A High School Student Reaches New Heights with Help from Resolve Community Counseling Center, Inc.

Michaela is a junior at the local public high school. A friend suggested she seek help at Resolve. When she came in she was experiencing a great deal of anger, sadness and feelings of hopelessness. She was cutting herself, experimenting with drugs and not eating. She was engaging in frequent fights and conflicts with her peers.

Recently Michaela had a big disappointment: she was a gifted gymnast but had a shoulder injury which appeared to end her career in gymnastics. Aside from this recent setback which led her to seek out counseling, Michaela had many other ongoing stressors in her life. Her parents were divorced a year ago, and had a rough relationship during the last few years together. Her father was a drug addict and in and out of jail for violent confrontations with the police. After the divorce, Michaela and her brother lived with their mother. Their mother was hardworking but could not give them all the attention they needed.

Michaela was not doing well in school. She suffers from dyslexia, which makes it hard for her to learn through reading. It turned out, however, that she is smart and able to learn in other ways.

Michaela received 21 sessions of cognitive-behavioral therapy. Her therapist is a young man whom she came to view as a father figure. He gave her support and encouragement, and he helped her find new ways of looking at things and better ways of relating to those around her.

For someone of her young age, Michaela was very quick to respond to therapy. She enjoyed the handouts she was given and enjoyed showing her therapist how she is changing her way of thinking and even her way of talking to be more realistic and healthy for her. She stopped cutting herself, stopped experimenting with drugs, and started to eat healthily and to take care of herself. She learned how to get along with her peers, and now has many friends. Her self-esteem has improved, and so have her school grades, as she has discovered that she is indeed smart and just needs to utilize her resources. She has gotten closer to her mother, and has learned to have more realistic expectations of her father and to forgive him for his shortcomings.

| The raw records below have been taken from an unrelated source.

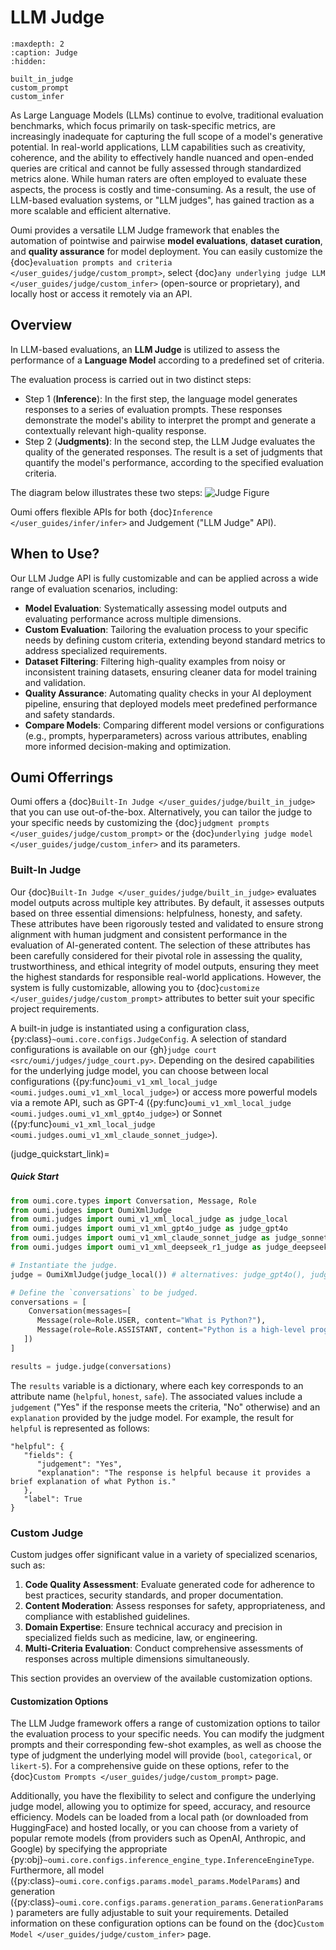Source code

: # LLM Judge

```{toctree}
:maxdepth: 2
:caption: Judge
:hidden:

built_in_judge
custom_prompt
custom_infer
```

As Large Language Models (LLMs) continue to evolve, traditional evaluation benchmarks, which focus primarily on task-specific metrics, are increasingly inadequate for capturing the full scope of a model's generative potential. In real-world applications, LLM capabilities such as creativity, coherence, and the ability to effectively handle nuanced and open-ended queries are critical and cannot be fully assessed through standardized metrics alone. While human raters are often employed to evaluate these aspects, the process is costly and time-consuming. As a result, the use of LLM-based evaluation systems, or "LLM judges", has gained traction as a more scalable and efficient alternative.

Oumi provides a versatile LLM Judge framework that enables the automation of pointwise and pairwise **model evaluations**, **dataset curation**, and **quality assurance** for model deployment. You can easily customize the {doc}`evaluation prompts and criteria </user_guides/judge/custom_prompt>`, select {doc}`any underlying judge LLM </user_guides/judge/custom_infer>` (open-source or proprietary), and locally host or access it remotely via an API.

## Overview

In LLM-based evaluations, an **LLM Judge** is utilized to assess the performance of a **Language Model** according to a predefined set of criteria.

The evaluation process is carried out in two distinct steps:

- Step 1 (**Inference**): In the first step, the language model generates responses to a series of evaluation prompts. These responses demonstrate the model's ability to interpret the prompt and generate a contextually relevant high-quality response.
- Step 2 (**Judgments)**: In the second step, the LLM Judge evaluates the quality of the generated responses. The result is a set of judgments that quantify the model's performance, according to the specified evaluation criteria.

The diagram below illustrates these two steps:
![Judge Figure](/_static/judge/judge_figure.svg)

Oumi offers flexible APIs for both {doc}`Inference </user_guides/infer/infer>` and Judgement ("LLM Judge" API).

## When to Use?

Our LLM Judge API is fully customizable and can be applied across a wide range of evaluation scenarios, including:

- **Model Evaluation**: Systematically assessing model outputs and evaluating performance across multiple dimensions.
- **Custom Evaluation**: Tailoring the evaluation process to your specific needs by defining custom criteria, extending beyond standard metrics to address specialized requirements.
- **Dataset Filtering**: Filtering high-quality examples from noisy or inconsistent training datasets, ensuring cleaner data for model training and validation.
- **Quality Assurance**: Automating quality checks in your AI deployment pipeline, ensuring that deployed models meet predefined performance and safety standards.
- **Compare Models**: Comparing different model versions or configurations (e.g., prompts, hyperparameters) across various attributes, enabling more informed decision-making and optimization.


## Oumi Offerrings

Oumi offers a {doc}`Built-In Judge </user_guides/judge/built_in_judge>` that you can use out-of-the-box. Alternatively, you can tailor the judge to your specific needs by customizing the {doc}`judgment prompts </user_guides/judge/custom_prompt>` or the {doc}`underlying judge model </user_guides/judge/custom_infer>` and its parameters.

### Built-In Judge

Our {doc}`Built-In Judge </user_guides/judge/built_in_judge>` evaluates model outputs across multiple key attributes. By default, it assesses outputs based on three essential dimensions: helpfulness, honesty, and safety. These attributes have been rigorously tested and validated to ensure strong alignment with human judgment and consistent performance in the evaluation of AI-generated content. The selection of these attributes has been carefully considered for their pivotal role in assessing the quality, trustworthiness, and ethical integrity of model outputs, ensuring they meet the highest standards for responsible real-world applications. However, the system is fully customizable, allowing you to {doc}`customize </user_guides/judge/custom_prompt>` attributes to better suit your specific project requirements.

A built-in judge is instantiated using a configuration class, {py:class}`~oumi.core.configs.JudgeConfig`. A selection of standard configurations is available on our {gh}`judge court <src/oumi/judges/judge_court.py>`. Depending on the desired capabilities for the underlying judge model, you can choose between local configurations ({py:func}`oumi_v1_xml_local_judge <oumi.judges.oumi_v1_xml_local_judge>`) or access more powerful models via a remote API, such as GPT-4 ({py:func}`oumi_v1_xml_local_judge <oumi.judges.oumi_v1_xml_gpt4o_judge>`) or Sonnet ({py:func}`oumi_v1_xml_local_judge <oumi.judges.oumi_v1_xml_claude_sonnet_judge>`).


(judge_quickstart_link)=
##### Quick Start

```python
from oumi.core.types import Conversation, Message, Role
from oumi.judges import OumiXmlJudge
from oumi.judges import oumi_v1_xml_local_judge as judge_local
from oumi.judges import oumi_v1_xml_gpt4o_judge as judge_gpt4o
from oumi.judges import oumi_v1_xml_claude_sonnet_judge as judge_sonnet
from oumi.judges import oumi_v1_xml_deepseek_r1_judge as judge_deepseek_r1

# Instantiate the judge.
judge = OumiXmlJudge(judge_local()) # alternatives: judge_gpt4o(), judge_sonnet(), judge_deepseek_r1()

# Define the `conversations` to be judged.
conversations = [
    Conversation(messages=[
      Message(role=Role.USER, content="What is Python?"),
      Message(role=Role.ASSISTANT, content="Python is a high-level programming language.")
   ])
]

results = judge.judge(conversations)
```

The `results` variable is a dictionary, where each key corresponds to an attribute name (`helpful`, `honest`, `safe`). The associated values include a `judgement` ("Yes" if the response meets the criteria, "No" otherwise) and an `explanation` provided by the judge model. For example, the result for `helpful` is represented as follows:

```
"helpful": {
   "fields": {
      "judgement": "Yes",
      "explanation": "The response is helpful because it provides a brief explanation of what Python is."
   },
   "label": True
}
```

### Custom Judge

Custom judges offer significant value in a variety of specialized scenarios, such as:

1. **Code Quality Assessment**: Evaluate generated code for adherence to best practices, security standards, and proper documentation.
2. **Content Moderation**: Assess responses for safety, appropriateness, and compliance with established guidelines.
3. **Domain Expertise**:  Ensure technical accuracy and precision in specialized fields such as medicine, law, or engineering.
4. **Multi-Criteria Evaluation**: Conduct comprehensive assessments of responses across multiple dimensions simultaneously.

This section provides an overview of the available customization options.

#### Customization Options

The LLM Judge framework offers a range of customization options to tailor the evaluation process to your specific needs. You can modify the judgment prompts and their corresponding few-shot examples, as well as choose the type of judgment the underlying model will provide (`bool`, `categorical`, or `likert-5`). For a comprehensive guide on these options, refer to the {doc}`Custom Prompts </user_guides/judge/custom_prompt>` page.

Additionally, you have the flexibility to select and configure the underlying judge model, allowing you to optimize for speed, accuracy, and resource efficiency. Models can be loaded from a local path (or downloaded from HuggingFace) and hosted locally, or you can choose from a variety of popular remote models (from providers such as OpenAI, Anthropic, and Google) by specifying the appropriate {py:obj}`~oumi.core.configs.inference_engine_type.InferenceEngineType`. Furthermore, all model ({py:class}`~oumi.core.configs.params.model_params.ModelParams`) and generation ({py:class}`~oumi.core.configs.params.generation_params.GenerationParams`) parameters are fully adjustable to suit your requirements. Detailed information on these configuration options can be found on the {doc}`Custom Model </user_guides/judge/custom_infer>` page.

Not only has Michaela benefited immensely from therapy, she has taken her newly acquired knowledge of cognitive-behavioral therapy and has brought it to her mother and to friends. She reported to her therapist that she has taken her handouts and explained them to her friends. She has helped her friends whose parents were also going through separation and divorce to stop cutting themselves and engaging in other self-defeating behaviors.

Michaela’s shoulder has healed better than expected, and she may now be able to go back to gymnastics. However, having thought that this was no longer a choice for her, Michaela has discovered several other interests, and gymnastics is only one possibility for her future.

Michaela continues to come to therapy but only once a month now. She gives her therapist a hug at the end of each session, and then leaves to lead a fuller and happier life than she has ever thought possible.